For most of 2025, Canada ran out of money for its previous iZEV incentive scheme. The result? A catastrophic automotive hangover. EV market share plummeted from a comfortable 14% down to a depressing 9%, effectively vaporizing tens of thousands of planned deliveries. It turns out that without a fat government check, the average consumer isn’t exactly rushing to trade their internal combustion engine for a battery pack.
Enter the new Electric Vehicle Accessibility Program (EVAP), launched on February 16 with a staggering 2.275 billion CAD budget. Predictably, the return of free money acted like an immediate shot of adrenaline. In just 88 days, Canadian buyers burned through 122 million CAD, dragging the zero-emission vehicle market from a dismal 7.7% share in January to a booming 12.2% by March. Sales nearly tripled in a matter of weeks, proving once again that the easiest way to sell an EV is to simply have the taxpayers pay for a chunk of it.
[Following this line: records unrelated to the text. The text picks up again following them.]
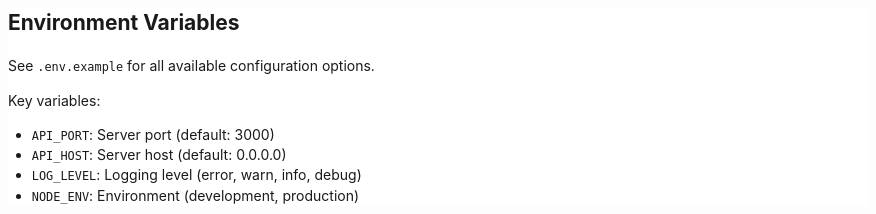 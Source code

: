 ## Environment Variables

See `.env.example` for all available configuration options.

Key variables:
- `API_PORT`: Server port (default: 3000)
- `API_HOST`: Server host (default: 0.0.0.0)
- `LOG_LEVEL`: Logging level (error, warn, info, debug)
- `NODE_ENV`: Environment (development, production)
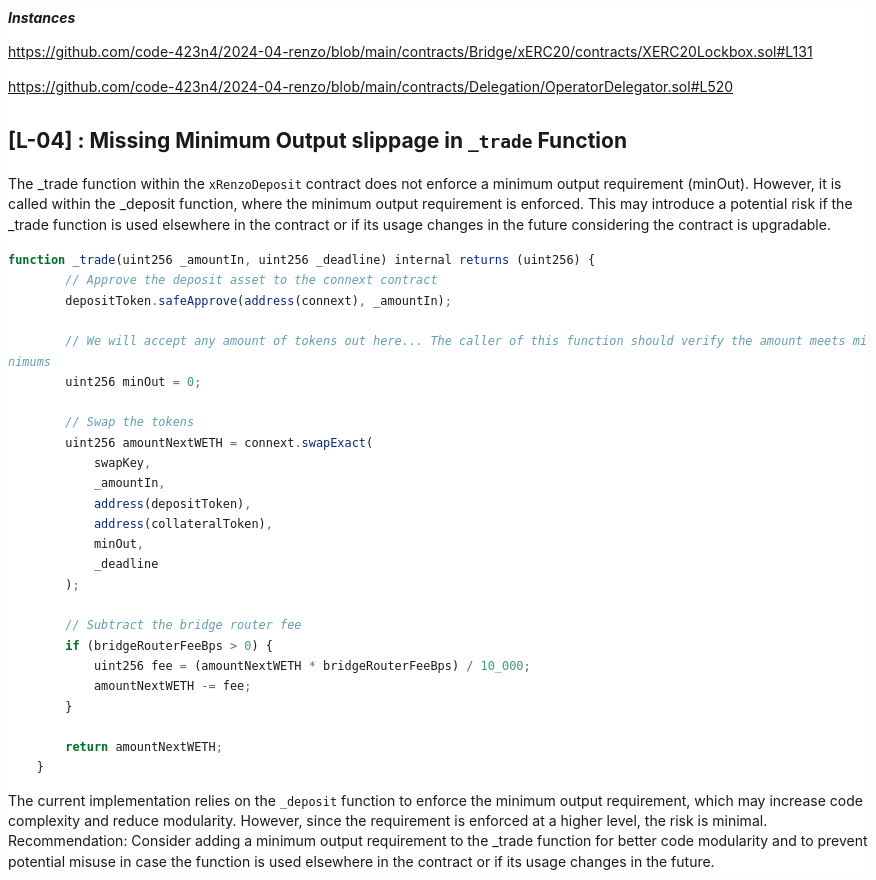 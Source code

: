 ***Instances***

https://github.com/code-423n4/2024-04-renzo/blob/main/contracts/Bridge/xERC20/contracts/XERC20Lockbox.sol#L131

https://github.com/code-423n4/2024-04-renzo/blob/main/contracts/Delegation/OperatorDelegator.sol#L520


## [L-04] : Missing Minimum Output slippage in `_trade` Function

The _trade function within the `xRenzoDeposit` contract does not enforce a minimum output requirement (minOut). However, it is called within the _deposit function, where the minimum output requirement is enforced. This may introduce a potential risk if the _trade function is used elsewhere in the contract or if its usage changes in the future considering the contract is upgradable.

```javascript
function _trade(uint256 _amountIn, uint256 _deadline) internal returns (uint256) {
        // Approve the deposit asset to the connext contract
        depositToken.safeApprove(address(connext), _amountIn);

        // We will accept any amount of tokens out here... The caller of this function should verify the amount meets minimums
        uint256 minOut = 0;

        // Swap the tokens
        uint256 amountNextWETH = connext.swapExact(
            swapKey,
            _amountIn,
            address(depositToken),
            address(collateralToken),
            minOut,
            _deadline
        );

        // Subtract the bridge router fee
        if (bridgeRouterFeeBps > 0) {
            uint256 fee = (amountNextWETH * bridgeRouterFeeBps) / 10_000;
            amountNextWETH -= fee;
        }

        return amountNextWETH;
    }
```

The current implementation relies on the `_deposit` function to enforce the minimum output requirement, which may increase code complexity and reduce modularity. However, since the requirement is enforced at a higher level, the risk is minimal.
Recommendation:
Consider adding a minimum output requirement to the _trade function for better code modularity and to prevent potential misuse in case the function is used elsewhere in the contract or if its usage changes in the future.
But the actual mechanics of the EVAP read like a masterclass in bureaucratic irony. Officially, to qualify for the maximum 5,000 CAD rebate, an EV must be built in Canada or a free-trade partner, and it must cost under 50,000 CAD.
There is, however, a beautifully protective loophole: the price cap vanishes entirely for domestic vehicles. And what does Canada actually build? Exactly two electrified models, both heavy, premium machines from the Stellantis stable at the Windsor assembly plant: the Chrysler Pacifica PHEV and the Dodge Charger EV. Neither comes anywhere near the 50,000 CAD mark, yet Ottawa happily subsidizes them anyway, desperate to support a domestic EV base that managed to sell a grand total of 1,370 Canadian-made units in 2025.

Meanwhile, automakers are panicking and piling on their own massive incentives, averaging between 11,000 and 13,000 CAD per vehicle, driving effective prices to historic lows. Consumers are front-loading their purchases because Ottawa’s clever plan involves tapering the rebate every single year until it hits a measly 2,000 CAD by 2030.
If this frantic burning of 1.39 million CAD a day keeps up, the 2026 budget allocation will be completely exhausted before the year even ends. Ottawa’s long-term gamble relies on external forces to bail them out before the subsidy coffer runs dry. Specifically, a new trade deal with China slashes EV tariffs from 100% to just 6.1% for a specific quota of vehicles. The government openly bets that cheap Chinese imports and a global drop in battery costs will eventually make cars affordable without state intervention.